O aspecto feminista é abordado de maneira interessante (mas excessiva), como o fato de praticamente todos os personagens masculinos soarem ameaçadores ou infantis, apenas para torna-la uma espécie de exemplo motivacional para os outros andarilhos e ressaltar sua independência.

Assim como é interessante acompanharmos gradativamente a personagem se desapegando de seu passado quando a cada lugar novo que chega, as paginas dos lugares que passou são arrancadas fazendo a metáfora apropriada de sua libertação. Ou como não mais assinar os livros com seu nome em conjunto ao ex-marido e sim as influências literárias de sua mãe.
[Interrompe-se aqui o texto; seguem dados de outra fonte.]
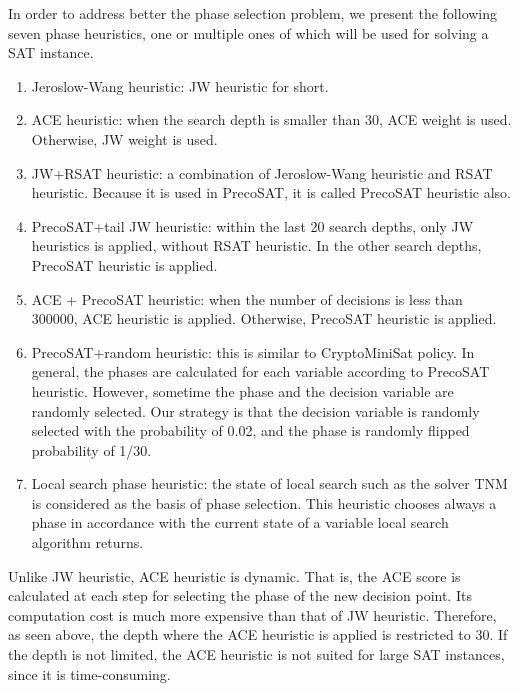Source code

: \documentclass{llncs}
\begin{document}
 In order to address better the phase selection problem, we present
the following seven phase heuristics, one or multiple ones of which
will be used for solving a SAT instance.
\begin{enumerate}
\item Jeroslow-Wang heuristic: JW heuristic for short.

\item ACE heuristic: when the search depth is smaller than 30, ACE weight is used. Otherwise, JW
weight is used.

\item JW+RSAT heuristic: a combination of Jeroslow-Wang
heuristic and RSAT heuristic. Because it is used in PrecoSAT, it is
called PrecoSAT heuristic also.

\item PrecoSAT+tail JW heuristic: within the last 20 search depths, only JW heuristics is applied,
without RSAT heuristic. In the other search depths, PrecoSAT
heuristic is applied.

\item  ACE + PrecoSAT heuristic: when the number of decisions is less than 300000, ACE heuristic is applied.
Otherwise, PrecoSAT heuristic is applied.

\item PrecoSAT+random heuristic: this is similar to CryptoMiniSat \cite {CryptoMiniSat:12} policy. In general,
the phases are calculated for each variable according to PrecoSAT
heuristic. However, sometime the phase and the decision variable are
randomly selected. Our strategy is that the decision variable is
randomly selected with the probability of 0.02, and the phase is
randomly flipped probability of 1/30.

\item Local search phase heuristic: the state of local search such as the solver TNM \cite {TNM:20} is considered as
the basis of phase selection. This heuristic chooses always a phase
in accordance with the current state of a variable local search
algorithm returns.

\end{enumerate}

Unlike JW heuristic, ACE heuristic is dynamic. That is, the ACE
 score is calculated at each step for selecting the phase of the
new decision point. Its computation cost is much more expensive than
that of JW heuristic. Therefore, as seen above, the depth where the
ACE heuristic is applied is restricted to 30. If the depth is not
limited, the ACE heuristic is not suited for large SAT instances,
since it is time-consuming.
\end{document}
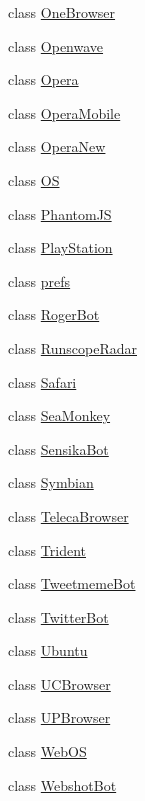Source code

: \begin{DoxyCompactItemize}
class \hyperlink{classhttpagentparser_1_1_one_browser}{One\+Browser}
\item 
class \hyperlink{classhttpagentparser_1_1_openwave}{Openwave}
\item 
class \hyperlink{classhttpagentparser_1_1_opera}{Opera}
\item 
class \hyperlink{classhttpagentparser_1_1_opera_mobile}{Opera\+Mobile}
\item 
class \hyperlink{classhttpagentparser_1_1_opera_new}{Opera\+New}
\item 
class \hyperlink{classhttpagentparser_1_1_o_s}{OS}
\item 
class \hyperlink{classhttpagentparser_1_1_phantom_j_s}{Phantom\+JS}
\item 
class \hyperlink{classhttpagentparser_1_1_play_station}{Play\+Station}
\item 
class \hyperlink{classhttpagentparser_1_1prefs}{prefs}
\item 
class \hyperlink{classhttpagentparser_1_1_roger_bot}{Roger\+Bot}
\item 
class \hyperlink{classhttpagentparser_1_1_runscope_radar}{Runscope\+Radar}
\item 
class \hyperlink{classhttpagentparser_1_1_safari}{Safari}
\item 
class \hyperlink{classhttpagentparser_1_1_sea_monkey}{Sea\+Monkey}
\item 
class \hyperlink{classhttpagentparser_1_1_sensika_bot}{Sensika\+Bot}
\item 
class \hyperlink{classhttpagentparser_1_1_symbian}{Symbian}
\item 
class \hyperlink{classhttpagentparser_1_1_teleca_browser}{Teleca\+Browser}
\item 
class \hyperlink{classhttpagentparser_1_1_trident}{Trident}
\item 
class \hyperlink{classhttpagentparser_1_1_tweetmeme_bot}{Tweetmeme\+Bot}
\item 
class \hyperlink{classhttpagentparser_1_1_twitter_bot}{Twitter\+Bot}
\item 
class \hyperlink{classhttpagentparser_1_1_ubuntu}{Ubuntu}
\item 
class \hyperlink{classhttpagentparser_1_1_u_c_browser}{U\+C\+Browser}
\item 
class \hyperlink{classhttpagentparser_1_1_u_p_browser}{U\+P\+Browser}
\item 
class \hyperlink{classhttpagentparser_1_1_web_o_s}{Web\+OS}
\item 
class \hyperlink{classhttpagentparser_1_1_webshot_bot}{Webshot\+Bot}

\end{DoxyCompactItemize}
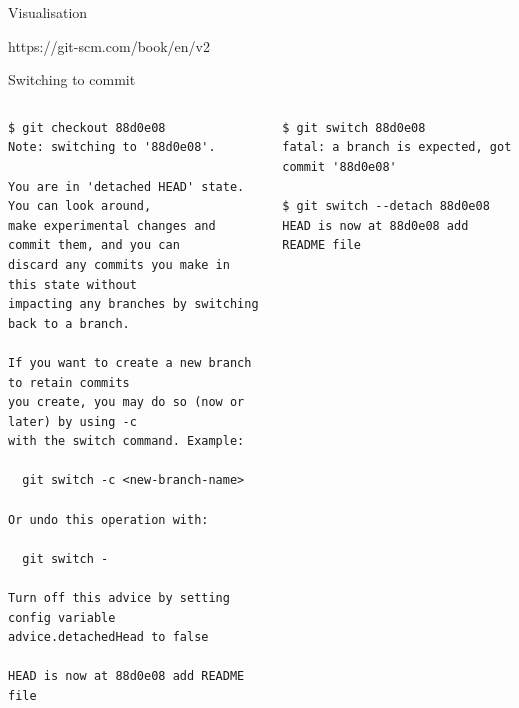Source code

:\documentclass[presentation,aspectratio=169,smaller]{beamer}
\begin{document}
\begin{frame}[label={sec:org1e2aa27}]{Visualisation}
\begin{onlyenv}
\scriptsize{https://git-scm.com/book/en/v2}
\end{onlyenv}
\end{frame}

\begin{frame}[label={sec:org5a6f818},fragile]{Switching to commit}
 \begin{columns}
\begin{column}[t]{0.46\columnwidth}
\begin{verbatim}
$ git checkout 88d0e08
Note: switching to '88d0e08'.

You are in 'detached HEAD' state. You can look around,
make experimental changes and commit them, and you can
discard any commits you make in this state without
impacting any branches by switching back to a branch.

If you want to create a new branch to retain commits
you create, you may do so (now or later) by using -c
with the switch command. Example:

  git switch -c <new-branch-name>

Or undo this operation with:

  git switch -

Turn off this advice by setting config variable
advice.detachedHead to false

HEAD is now at 88d0e08 add README file
\end{verbatim}
\end{column}

\begin{column}[t]{0.46\columnwidth}
\begin{verbatim}
$ git switch 88d0e08
fatal: a branch is expected, got commit '88d0e08'

$ git switch --detach 88d0e08
HEAD is now at 88d0e08 add README file
\end{verbatim}
\end{column}
\end{columns}
\end{frame}
\end{document}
Todavia, o roteiro insere dramas e contexto de maneira pouco natural e com certa insistência a questão de insistir ou desistir do percurso motivacional da Cheryl. Como no fato durante carona, tocar exatamente uma musica cujo trecho (“Não pode ir mais para casa”) explicita sua condição – musica esta desligada abruptamente, dando o tom de volta a realidade.

 A direção através de sua fotografia e montagem consegue um bom trabalho ao expor vários ambientes sem ser prejudicada pelo contraste, como o fato de Cheryl passar de uma floresta para uma montanha coberta de neve ou quando através de um plano explicita a solidão, tendo apenas a luz da barraca contrastando com a escuridão do deserto.

Em seu final o longa ainda escorrega ao inserir algumas rimas (se não desnecessárias), que enfraquecem um pouco a narrativa, como no encontro com uma criança e usar de um artifício para recordar sua mãe pela ultima vez, mesmo que o simbolismo seja forte.

Estruturalmente correto, ”Livre” apesar de tudo, pelo menos deixa claro para o público que o objetivo de percorrer aquela estrada em busca de uma nova vida foi alcançado, apenas com sua determinação e lembranças ao som da bela “El Condor Pasa” de Paul Simon.